WHAT TO WORK ON: Your task is to retype, word for word, the lines from the start of the data through the line holding "0) \land (y_0". Do not include the pictures.

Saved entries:
- Opening Delimiter -

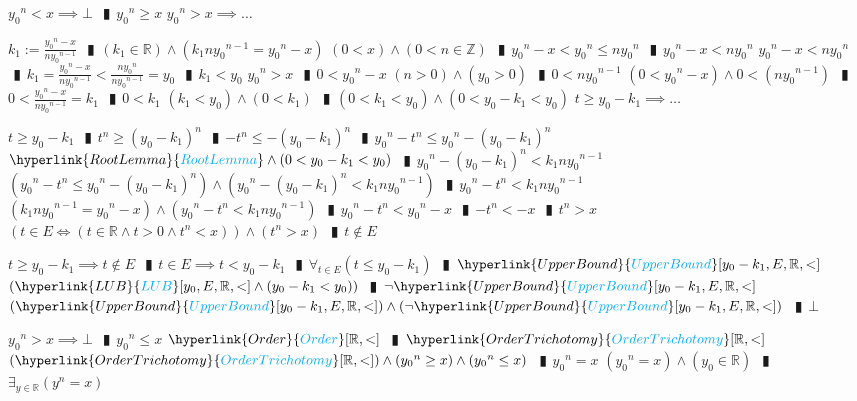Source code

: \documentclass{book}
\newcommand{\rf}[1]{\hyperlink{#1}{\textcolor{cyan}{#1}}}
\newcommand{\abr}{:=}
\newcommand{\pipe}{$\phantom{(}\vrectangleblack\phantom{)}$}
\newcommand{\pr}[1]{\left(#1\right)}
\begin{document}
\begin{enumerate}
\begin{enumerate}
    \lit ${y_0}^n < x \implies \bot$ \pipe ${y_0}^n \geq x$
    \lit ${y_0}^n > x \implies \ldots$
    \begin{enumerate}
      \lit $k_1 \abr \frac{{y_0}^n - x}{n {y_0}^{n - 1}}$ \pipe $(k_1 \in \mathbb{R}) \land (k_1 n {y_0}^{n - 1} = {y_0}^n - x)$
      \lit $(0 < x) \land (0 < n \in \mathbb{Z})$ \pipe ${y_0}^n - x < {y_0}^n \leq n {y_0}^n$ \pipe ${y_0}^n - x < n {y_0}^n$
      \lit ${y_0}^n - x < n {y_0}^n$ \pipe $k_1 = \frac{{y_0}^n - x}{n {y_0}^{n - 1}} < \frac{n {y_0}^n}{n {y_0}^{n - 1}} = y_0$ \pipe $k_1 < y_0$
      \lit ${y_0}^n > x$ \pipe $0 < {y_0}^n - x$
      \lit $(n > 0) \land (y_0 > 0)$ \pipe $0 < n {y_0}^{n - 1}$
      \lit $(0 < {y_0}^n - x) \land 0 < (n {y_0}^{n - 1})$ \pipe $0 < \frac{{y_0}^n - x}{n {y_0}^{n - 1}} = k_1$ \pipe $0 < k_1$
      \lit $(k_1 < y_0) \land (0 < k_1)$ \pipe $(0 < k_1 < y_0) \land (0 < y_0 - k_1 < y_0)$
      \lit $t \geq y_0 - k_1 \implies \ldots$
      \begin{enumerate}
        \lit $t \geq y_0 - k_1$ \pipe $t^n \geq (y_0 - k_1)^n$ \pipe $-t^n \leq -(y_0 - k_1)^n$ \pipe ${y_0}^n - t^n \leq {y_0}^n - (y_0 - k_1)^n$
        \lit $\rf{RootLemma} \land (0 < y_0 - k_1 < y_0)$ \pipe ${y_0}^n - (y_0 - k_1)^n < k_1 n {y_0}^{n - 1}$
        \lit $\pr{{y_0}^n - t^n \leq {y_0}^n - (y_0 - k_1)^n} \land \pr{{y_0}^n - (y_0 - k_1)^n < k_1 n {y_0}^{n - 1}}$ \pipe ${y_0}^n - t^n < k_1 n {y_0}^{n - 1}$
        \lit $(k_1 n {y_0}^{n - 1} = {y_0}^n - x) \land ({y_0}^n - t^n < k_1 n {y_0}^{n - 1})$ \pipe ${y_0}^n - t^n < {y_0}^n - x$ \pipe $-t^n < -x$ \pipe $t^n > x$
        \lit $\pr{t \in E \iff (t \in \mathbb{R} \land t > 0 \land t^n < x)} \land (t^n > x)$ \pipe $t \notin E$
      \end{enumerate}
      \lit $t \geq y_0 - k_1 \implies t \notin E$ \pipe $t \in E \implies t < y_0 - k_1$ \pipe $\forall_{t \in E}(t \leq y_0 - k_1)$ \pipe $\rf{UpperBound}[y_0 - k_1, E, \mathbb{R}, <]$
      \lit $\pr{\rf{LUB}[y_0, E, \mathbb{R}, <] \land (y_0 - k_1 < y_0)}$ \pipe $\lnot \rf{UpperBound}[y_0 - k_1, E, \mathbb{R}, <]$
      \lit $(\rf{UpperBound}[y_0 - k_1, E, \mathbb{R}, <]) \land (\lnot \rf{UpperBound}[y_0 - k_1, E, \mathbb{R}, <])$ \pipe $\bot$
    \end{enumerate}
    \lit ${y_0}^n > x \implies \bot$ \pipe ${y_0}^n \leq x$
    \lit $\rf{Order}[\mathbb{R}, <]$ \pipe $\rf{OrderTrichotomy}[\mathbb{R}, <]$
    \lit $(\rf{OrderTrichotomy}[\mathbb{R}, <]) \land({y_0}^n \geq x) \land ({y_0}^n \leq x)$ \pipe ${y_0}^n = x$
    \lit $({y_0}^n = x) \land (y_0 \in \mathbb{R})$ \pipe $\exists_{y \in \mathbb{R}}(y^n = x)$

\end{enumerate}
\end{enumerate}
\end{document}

- Closing Delimiter -

REPLY TO THE TASK:
Source code

: \documentclass{book}
\newcommand{\rf}[1]{\hyperlink{#1}{\textcolor{cyan}{#1}}}
\newcommand{\abr}{:=}
\newcommand{\pipe}{$\phantom{(}\vrectangleblack\phantom{)}$}
\newcommand{\pr}[1]{\left(#1\right)}
\begin{document}
\begin{enumerate}
\begin{enumerate}
    \lit ${y_0}^n < x \implies \bot$ \pipe ${y_0}^n \geq x$
    \lit ${y_0}^n > x \implies \ldots$
    \begin{enumerate}
      \lit $k_1 \abr \frac{{y_0}^n - x}{n {y_0}^{n - 1}}$ \pipe $(k_1 \in \mathbb{R}) \land (k_1 n {y_0}^{n - 1} = {y_0}^n - x)$
      \lit $(0 < x) \land (0 < n \in \mathbb{Z})$ \pipe ${y_0}^n - x < {y_0}^n \leq n {y_0}^n$ \pipe ${y_0}^n - x < n {y_0}^n$
      \lit ${y_0}^n - x < n {y_0}^n$ \pipe $k_1 = \frac{{y_0}^n - x}{n {y_0}^{n - 1}} < \frac{n {y_0}^n}{n {y_0}^{n - 1}} = y_0$ \pipe $k_1 < y_0$
      \lit ${y_0}^n > x$ \pipe $0 < {y_0}^n - x$
      \lit $(n > 0) \land (y_0 > 0)$ \pipe $0 < n {y_0}^{n - 1}$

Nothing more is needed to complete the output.